It's like going to Sahara in order to prepare for an expedition in Antarctica. The greatest benefit is the organizational experience of having done any kind of exploration mission. But much of the equipment and operations must be different. The Alaskan Husky and the skis are not so useful in Sahara. And the differences between the Moon and Mars are greater than differences between any regions on Earth.

Gravitation affects all kinds of structural requirements and mechanics of machinery. With less than half the gravity, the mass sent to the Moon could be smaller than the mass sent to Mars to do the same thing. I do think that if a system works both on Earth and in microgravity, then it will work also on both the Moon and Mars. But a one-design-fits-all-g will cost more than an optimization.

Temperature variations affects many aspects of construction and choice of materials as well as what activities can and must be performed when. But there are big geographic variations in temperature, so the choice of landing site might mitigate this.

The diurnal cycles make the energy supply system requirements very different. A day or a month, and a factor of two difference in insolation daytime, are important differences not only for solar electric generation and power storage and usage, but also for day and night activities for both robots and humans. Power and daily schedule are of course most fundamental for mission activities, which in turn dictate the design of many aspects of the mission. But a mission to a Lunar pole would be much more Mars like.

Travel distance put the Moon and Mars in two different categories. Apollo could fly astronauts without a toilet, for example. Radiation and microgravity are problems for a Mars mission which are not relevant for a Moon mission.

Time spent on the surface is a similar major difference. A two week Moon mission could spend all the time on the dayside or on the nightside and does not need to design for both cases. It can also abort to Earth over a weekend any day. A Mars mission on the other hand would last almost an entire Martian year with its seasonal changes. (One can make a short Mars mission, staying only a week or so on the surface, but that would drastically lower science return and increase the return travel time anyway).

Light travel time requires autonomous operations on Mars, while a Moon mission could be remotely controlled from Earth. The ISS is more of a laboratory than a spaceship, many of its systems are managed by staff on the ground, and still it is criticized for having its crew spend much more time on maintenance than science. A concept similar to the ISS could be used as a Lunar base, but in order to fly to Mars everything has to be redesigned so that the crew and onboard computers can handle everything which needs to be done within an hour or so themselves.

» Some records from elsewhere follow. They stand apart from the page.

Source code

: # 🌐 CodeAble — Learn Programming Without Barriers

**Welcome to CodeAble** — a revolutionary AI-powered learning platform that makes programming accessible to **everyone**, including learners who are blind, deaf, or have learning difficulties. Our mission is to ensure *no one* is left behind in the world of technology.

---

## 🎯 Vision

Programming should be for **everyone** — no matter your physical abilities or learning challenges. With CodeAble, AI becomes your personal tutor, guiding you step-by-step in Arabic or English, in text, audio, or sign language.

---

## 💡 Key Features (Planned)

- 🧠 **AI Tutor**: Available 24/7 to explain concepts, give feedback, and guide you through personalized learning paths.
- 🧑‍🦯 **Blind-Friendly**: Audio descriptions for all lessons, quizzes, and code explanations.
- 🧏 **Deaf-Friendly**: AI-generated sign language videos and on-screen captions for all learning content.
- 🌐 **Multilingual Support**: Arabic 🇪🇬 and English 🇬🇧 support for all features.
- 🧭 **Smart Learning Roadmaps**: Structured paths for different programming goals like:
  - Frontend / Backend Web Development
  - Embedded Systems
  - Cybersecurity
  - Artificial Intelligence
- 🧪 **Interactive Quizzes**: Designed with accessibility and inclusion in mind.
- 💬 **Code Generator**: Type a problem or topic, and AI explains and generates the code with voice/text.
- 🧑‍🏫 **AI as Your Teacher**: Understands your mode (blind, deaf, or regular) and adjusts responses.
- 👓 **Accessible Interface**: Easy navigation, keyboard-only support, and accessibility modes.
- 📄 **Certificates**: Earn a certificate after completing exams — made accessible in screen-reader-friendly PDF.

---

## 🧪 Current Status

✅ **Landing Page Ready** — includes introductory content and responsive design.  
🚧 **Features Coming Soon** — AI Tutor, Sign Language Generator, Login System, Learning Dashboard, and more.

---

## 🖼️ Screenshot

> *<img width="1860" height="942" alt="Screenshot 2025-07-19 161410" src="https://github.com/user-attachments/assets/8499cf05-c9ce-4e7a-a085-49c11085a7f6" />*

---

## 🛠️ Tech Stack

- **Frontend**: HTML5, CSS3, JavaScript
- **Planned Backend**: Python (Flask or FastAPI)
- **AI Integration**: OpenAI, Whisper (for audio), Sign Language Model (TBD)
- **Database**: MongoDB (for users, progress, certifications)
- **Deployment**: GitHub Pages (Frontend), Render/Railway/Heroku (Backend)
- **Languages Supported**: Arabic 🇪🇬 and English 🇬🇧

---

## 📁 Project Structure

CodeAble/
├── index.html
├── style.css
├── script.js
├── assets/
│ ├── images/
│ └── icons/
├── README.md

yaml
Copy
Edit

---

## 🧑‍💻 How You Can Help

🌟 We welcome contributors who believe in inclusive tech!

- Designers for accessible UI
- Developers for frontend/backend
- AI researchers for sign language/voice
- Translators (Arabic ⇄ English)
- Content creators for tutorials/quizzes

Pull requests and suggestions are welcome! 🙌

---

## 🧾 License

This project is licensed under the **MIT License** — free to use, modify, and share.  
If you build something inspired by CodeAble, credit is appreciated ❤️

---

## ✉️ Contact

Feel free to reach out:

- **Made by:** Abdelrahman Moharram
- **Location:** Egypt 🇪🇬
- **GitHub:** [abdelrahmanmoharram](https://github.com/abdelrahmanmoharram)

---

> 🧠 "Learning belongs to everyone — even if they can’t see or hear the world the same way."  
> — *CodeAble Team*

Dust is different. On the Moon they are very abrasive, while on Mars it blows around with the wind. Opportunity spending 10+ years on Mars demonstrates that this is not one of the biggest concerns. Nor do micrometeorites or mars-/moonquakes seem to be important considerations for early missions.

In situ resource utilization will be very different. Mars CO2 atmosphere is relatively easy to refine while on the Moon heavy mining equipment is the only option, unless polar ices can be extracted simply by heating it.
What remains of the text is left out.